### [DIRECTIONS FOR THIS TASK]
For this task, every record below must be reproduced exactly.

Source texts of formatted documents:
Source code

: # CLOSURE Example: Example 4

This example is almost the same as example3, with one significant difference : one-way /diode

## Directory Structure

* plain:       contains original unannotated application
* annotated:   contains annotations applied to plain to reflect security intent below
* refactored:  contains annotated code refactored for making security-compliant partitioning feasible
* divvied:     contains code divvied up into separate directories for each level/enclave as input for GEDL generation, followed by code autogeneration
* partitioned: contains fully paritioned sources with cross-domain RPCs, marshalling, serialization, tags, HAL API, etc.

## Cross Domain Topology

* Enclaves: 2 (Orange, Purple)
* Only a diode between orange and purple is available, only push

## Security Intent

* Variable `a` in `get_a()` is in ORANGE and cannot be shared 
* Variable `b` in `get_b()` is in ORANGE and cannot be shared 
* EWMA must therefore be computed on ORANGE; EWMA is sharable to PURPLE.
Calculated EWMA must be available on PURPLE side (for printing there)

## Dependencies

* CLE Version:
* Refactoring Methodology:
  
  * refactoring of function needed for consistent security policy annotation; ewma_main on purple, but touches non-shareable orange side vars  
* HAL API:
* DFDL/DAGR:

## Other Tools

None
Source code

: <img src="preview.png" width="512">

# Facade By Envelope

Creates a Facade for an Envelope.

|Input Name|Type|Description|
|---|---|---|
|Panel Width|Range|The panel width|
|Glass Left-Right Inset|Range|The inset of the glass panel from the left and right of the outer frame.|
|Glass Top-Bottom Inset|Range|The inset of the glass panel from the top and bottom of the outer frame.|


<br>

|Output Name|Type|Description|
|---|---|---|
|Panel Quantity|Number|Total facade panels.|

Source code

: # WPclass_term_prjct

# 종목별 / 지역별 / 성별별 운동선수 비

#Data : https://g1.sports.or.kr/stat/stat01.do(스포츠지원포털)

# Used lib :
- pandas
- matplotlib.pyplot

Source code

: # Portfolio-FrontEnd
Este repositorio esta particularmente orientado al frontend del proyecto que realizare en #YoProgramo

### [WRITTEN ANSWER]
Source code

: # CLOSURE Example: Example 4

This example is almost the same as example3, with one significant difference : one-way /diode

## Directory Structure

* plain:       contains original unannotated application
* annotated:   contains annotations applied to plain to reflect security intent below
* refactored:  contains annotated code refactored for making security-compliant partitioning feasible
* divvied:     contains code divvied up into separate directories for each level/enclave as input for GEDL generation, followed by code autogeneration
* partitioned: contains fully paritioned sources with cross-domain RPCs, marshalling, serialization, tags, HAL API, etc.

## Cross Domain Topology

* Enclaves: 2 (Orange, Purple)
* Only a diode between orange and purple is available, only push

## Security Intent

* Variable `a` in `get_a()` is in ORANGE and cannot be shared 
* Variable `b` in `get_b()` is in ORANGE and cannot be shared 
* EWMA must therefore be computed on ORANGE; EWMA is sharable to PURPLE.
Calculated EWMA must be available on PURPLE side (for printing there)

## Dependencies

* CLE Version:
* Refactoring Methodology:
  
  * refactoring of function needed for consistent security policy annotation; ewma_main on purple, but touches non-shareable orange side vars  
* HAL API:
* DFDL/DAGR:

## Other Tools

None
Source code

: <img src="preview.png" width="512">

# Facade By Envelope

Creates a Facade for an Envelope.

|Input Name|Type|Description|
|---|---|---|
|Panel Width|Range|The panel width|
|Glass Left-Right Inset|Range|The inset of the glass panel from the left and right of the outer frame.|
|Glass Top-Bottom Inset|Range|The inset of the glass panel from the top and bottom of the outer frame.|


<br>

|Output Name|Type|Description|
|---|---|---|
|Panel Quantity|Number|Total facade panels.|

Source code

: # WPclass_term_prjct

# 종목별 / 지역별 / 성별별 운동선수 비

#Data : https://g1.sports.or.kr/stat/stat01.do(스포츠지원포털)

# Used lib :
- pandas
- matplotlib.pyplot

Source code

: # Portfolio-FrontEnd
Este repositorio esta particularmente orientado al frontend del proyecto que realizare en #YoProgramo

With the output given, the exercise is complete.